Hello @ricardowu1112, you did not define f
in f(Z)
.
The output of the neural network (or the output of the output layer of the neural network) is \vec{a}^{[3]} = \vec{z}^{[3]} = W^{[3]}\vec{a}^{[2]} + \vec{b}^{[3]} where \vec{a}^{[2]} is the output of the 2nd hidden layer. Note that it is \vec{a}^{[2]}, but NOT x. Since we are using linear activation in the output layer, \vec{a}^{[3]} = \vec{z}^{[3]}.
Raymond
Oh, so the hidden layer won’t be affected? Can you help illustrate the progress involved? Like W^1x+b^1=a^1 for the first layer, W^2a^1+b^2=a^2 for the second layer, The output is directly W^3a^2+b^3 without a^3? I think showing the illustration of the process helps a lot though it may be somewhat disturbing
Hi @ricardowu1112,
I can’t agree your formula for the first 2 layers unless they use linear activation, do they? Otherwise, can you add the activation functions back?
For the output layer which is supposed to use linear activation, I have shown the formula in my previous reply. What is unclear about that formula?
Cheers,
Raymond
I have googled and found out that when from_logit = True, then the SCCE will adopt softmax on the final output, while if from_logit = False, we need to manually adopt softmax activation level right? Can I know whether other models can use from_logit? I guess it depends on what I want to get? Because I want to get a multi-label result, so I use SCCE.
Question 1: are you doing Binary classification or Multi-class?
If you do Binary, you need one neuron in the output layer and use BinaryCrossentropy.
if you do Multi-class, you need the same number of neurons as the number of classes in the output layer, and use SparseCategoricalCrossentropy or CategoricalCrossentropy.

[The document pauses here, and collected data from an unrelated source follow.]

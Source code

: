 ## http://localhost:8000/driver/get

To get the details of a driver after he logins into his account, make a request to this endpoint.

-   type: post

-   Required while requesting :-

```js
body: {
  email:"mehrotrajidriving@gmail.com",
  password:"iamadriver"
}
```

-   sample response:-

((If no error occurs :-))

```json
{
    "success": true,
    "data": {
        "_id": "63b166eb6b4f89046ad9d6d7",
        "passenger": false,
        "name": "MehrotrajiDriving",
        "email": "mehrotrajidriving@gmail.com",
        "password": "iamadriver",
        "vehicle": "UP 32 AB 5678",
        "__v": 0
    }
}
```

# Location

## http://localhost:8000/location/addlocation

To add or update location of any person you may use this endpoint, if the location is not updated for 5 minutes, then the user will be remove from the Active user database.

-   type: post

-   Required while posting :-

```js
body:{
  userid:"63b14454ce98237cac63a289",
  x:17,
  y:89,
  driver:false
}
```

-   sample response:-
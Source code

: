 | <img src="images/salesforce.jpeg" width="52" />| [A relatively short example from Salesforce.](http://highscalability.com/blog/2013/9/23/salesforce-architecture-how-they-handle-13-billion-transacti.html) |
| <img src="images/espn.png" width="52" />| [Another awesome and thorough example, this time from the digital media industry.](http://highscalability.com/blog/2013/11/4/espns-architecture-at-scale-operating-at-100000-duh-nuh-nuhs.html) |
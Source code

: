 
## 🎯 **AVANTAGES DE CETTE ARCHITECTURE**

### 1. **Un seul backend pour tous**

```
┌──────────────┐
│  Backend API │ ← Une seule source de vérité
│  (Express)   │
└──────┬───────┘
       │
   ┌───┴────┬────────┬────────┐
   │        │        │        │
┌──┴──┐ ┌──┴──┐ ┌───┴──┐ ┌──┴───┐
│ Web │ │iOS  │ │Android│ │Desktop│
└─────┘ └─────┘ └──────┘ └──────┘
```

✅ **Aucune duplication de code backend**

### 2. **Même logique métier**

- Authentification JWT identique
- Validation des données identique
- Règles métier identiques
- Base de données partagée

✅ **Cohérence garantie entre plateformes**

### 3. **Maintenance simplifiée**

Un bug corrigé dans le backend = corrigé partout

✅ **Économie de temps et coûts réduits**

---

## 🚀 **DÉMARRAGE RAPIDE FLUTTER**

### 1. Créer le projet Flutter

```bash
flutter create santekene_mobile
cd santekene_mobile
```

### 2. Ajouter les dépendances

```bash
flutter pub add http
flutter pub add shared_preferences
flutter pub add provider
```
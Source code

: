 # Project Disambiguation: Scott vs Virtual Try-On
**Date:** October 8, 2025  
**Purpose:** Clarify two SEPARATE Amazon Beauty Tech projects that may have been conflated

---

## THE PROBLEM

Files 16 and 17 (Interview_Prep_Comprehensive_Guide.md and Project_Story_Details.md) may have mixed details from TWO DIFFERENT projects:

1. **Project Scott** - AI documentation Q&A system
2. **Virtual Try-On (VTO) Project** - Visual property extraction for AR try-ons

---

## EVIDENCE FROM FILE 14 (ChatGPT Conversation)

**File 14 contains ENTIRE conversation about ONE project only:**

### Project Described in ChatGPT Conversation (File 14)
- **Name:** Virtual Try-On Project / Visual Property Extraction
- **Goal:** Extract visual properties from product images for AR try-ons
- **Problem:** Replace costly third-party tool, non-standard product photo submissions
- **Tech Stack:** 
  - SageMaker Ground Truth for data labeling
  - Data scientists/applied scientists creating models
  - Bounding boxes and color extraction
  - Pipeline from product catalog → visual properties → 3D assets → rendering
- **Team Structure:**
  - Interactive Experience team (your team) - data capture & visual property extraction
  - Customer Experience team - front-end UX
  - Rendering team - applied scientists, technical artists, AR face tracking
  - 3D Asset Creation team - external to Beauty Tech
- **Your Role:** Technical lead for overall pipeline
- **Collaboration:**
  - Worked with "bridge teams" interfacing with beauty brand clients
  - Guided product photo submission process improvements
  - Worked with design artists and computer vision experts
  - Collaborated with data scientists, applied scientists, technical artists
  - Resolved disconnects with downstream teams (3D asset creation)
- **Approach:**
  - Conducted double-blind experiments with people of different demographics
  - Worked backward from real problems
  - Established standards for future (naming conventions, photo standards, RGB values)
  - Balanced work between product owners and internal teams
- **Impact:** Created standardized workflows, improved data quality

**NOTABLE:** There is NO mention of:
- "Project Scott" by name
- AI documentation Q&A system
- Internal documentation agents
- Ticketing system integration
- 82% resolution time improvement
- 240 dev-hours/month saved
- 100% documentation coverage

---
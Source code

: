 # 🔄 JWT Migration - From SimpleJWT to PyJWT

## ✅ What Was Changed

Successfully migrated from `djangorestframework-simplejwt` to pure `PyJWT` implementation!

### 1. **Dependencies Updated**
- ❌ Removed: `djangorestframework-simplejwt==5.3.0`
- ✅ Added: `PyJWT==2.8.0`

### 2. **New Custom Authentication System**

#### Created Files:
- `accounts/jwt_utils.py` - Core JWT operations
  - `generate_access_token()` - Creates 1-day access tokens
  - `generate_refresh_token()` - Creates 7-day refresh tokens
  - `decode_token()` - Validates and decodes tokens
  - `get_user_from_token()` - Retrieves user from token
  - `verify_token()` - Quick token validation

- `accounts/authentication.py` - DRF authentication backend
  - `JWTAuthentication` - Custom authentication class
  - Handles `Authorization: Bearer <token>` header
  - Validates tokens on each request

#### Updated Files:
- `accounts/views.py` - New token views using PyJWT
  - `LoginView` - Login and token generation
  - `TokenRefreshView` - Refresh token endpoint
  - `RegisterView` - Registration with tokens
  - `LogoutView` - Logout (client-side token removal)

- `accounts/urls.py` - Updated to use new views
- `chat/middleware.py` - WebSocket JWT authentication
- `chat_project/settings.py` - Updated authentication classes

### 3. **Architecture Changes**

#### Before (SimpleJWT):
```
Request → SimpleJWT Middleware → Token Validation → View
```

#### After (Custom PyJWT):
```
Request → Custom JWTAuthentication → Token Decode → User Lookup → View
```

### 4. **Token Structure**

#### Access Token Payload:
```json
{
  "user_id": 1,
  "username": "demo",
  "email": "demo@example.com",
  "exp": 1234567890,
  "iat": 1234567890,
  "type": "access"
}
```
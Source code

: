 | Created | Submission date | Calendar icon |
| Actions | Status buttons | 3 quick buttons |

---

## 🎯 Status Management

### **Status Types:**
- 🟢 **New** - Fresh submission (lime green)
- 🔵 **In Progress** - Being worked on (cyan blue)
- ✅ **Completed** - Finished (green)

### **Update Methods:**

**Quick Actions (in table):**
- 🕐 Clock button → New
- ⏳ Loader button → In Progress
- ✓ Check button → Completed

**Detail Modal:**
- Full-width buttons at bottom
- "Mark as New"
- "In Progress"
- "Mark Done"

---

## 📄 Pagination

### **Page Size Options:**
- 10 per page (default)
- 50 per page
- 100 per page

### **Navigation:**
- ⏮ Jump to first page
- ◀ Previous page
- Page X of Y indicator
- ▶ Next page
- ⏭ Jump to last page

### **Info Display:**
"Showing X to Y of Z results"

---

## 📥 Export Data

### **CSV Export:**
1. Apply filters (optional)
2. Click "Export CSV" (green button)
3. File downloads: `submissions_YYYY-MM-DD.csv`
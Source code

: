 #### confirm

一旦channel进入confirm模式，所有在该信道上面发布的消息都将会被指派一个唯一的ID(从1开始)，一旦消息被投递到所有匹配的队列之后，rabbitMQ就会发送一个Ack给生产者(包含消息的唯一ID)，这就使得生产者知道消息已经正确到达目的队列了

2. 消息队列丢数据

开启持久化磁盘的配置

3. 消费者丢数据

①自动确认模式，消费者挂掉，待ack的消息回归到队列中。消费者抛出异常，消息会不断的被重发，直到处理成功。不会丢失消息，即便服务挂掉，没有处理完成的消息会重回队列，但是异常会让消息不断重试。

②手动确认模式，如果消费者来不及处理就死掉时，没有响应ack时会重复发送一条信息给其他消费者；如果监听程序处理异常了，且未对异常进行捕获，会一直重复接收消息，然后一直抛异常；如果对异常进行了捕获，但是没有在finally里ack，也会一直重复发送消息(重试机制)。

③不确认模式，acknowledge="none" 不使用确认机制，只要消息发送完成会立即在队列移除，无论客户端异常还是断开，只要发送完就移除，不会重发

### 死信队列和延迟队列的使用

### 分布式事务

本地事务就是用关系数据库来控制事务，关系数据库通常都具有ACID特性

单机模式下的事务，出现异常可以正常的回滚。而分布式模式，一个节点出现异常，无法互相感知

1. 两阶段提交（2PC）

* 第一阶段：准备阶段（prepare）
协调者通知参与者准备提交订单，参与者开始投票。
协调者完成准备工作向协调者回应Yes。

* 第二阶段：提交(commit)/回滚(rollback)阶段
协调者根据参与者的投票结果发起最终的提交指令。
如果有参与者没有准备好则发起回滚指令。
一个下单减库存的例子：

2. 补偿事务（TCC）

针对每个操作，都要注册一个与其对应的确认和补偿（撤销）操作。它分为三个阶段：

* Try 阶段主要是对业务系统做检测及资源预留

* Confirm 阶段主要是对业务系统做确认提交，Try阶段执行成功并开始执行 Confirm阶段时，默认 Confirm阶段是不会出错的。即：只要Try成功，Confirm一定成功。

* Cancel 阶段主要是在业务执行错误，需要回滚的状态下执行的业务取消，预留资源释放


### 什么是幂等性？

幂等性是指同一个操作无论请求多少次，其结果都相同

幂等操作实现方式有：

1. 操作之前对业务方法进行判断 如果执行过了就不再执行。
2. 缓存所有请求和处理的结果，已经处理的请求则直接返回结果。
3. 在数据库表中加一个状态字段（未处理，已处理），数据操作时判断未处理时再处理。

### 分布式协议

Question 2: do you prefer to use from_logit = True
?
When you set from_logit = True
, you are telling Tensorflow that your NN outputs logits, which means you will use linear
as the output layer’s activation.
When you set from_logit = False
, you are telling Tensorflow that your NN outputs probabilities, which means you will use sigmoid
(for Binary) or softmax
(for Multi-class) as the output layer’s activation.
Cheers,
Raymond
I see that if I use from_digit= True when using SCCE as loss function, the final output still be softmax output right?
When you set from_logit = True, you are telling Tensorflow that your NN outputs logits, which means you will use linear as the output layer’s activation.
This means your NN doesnt have a softmax output.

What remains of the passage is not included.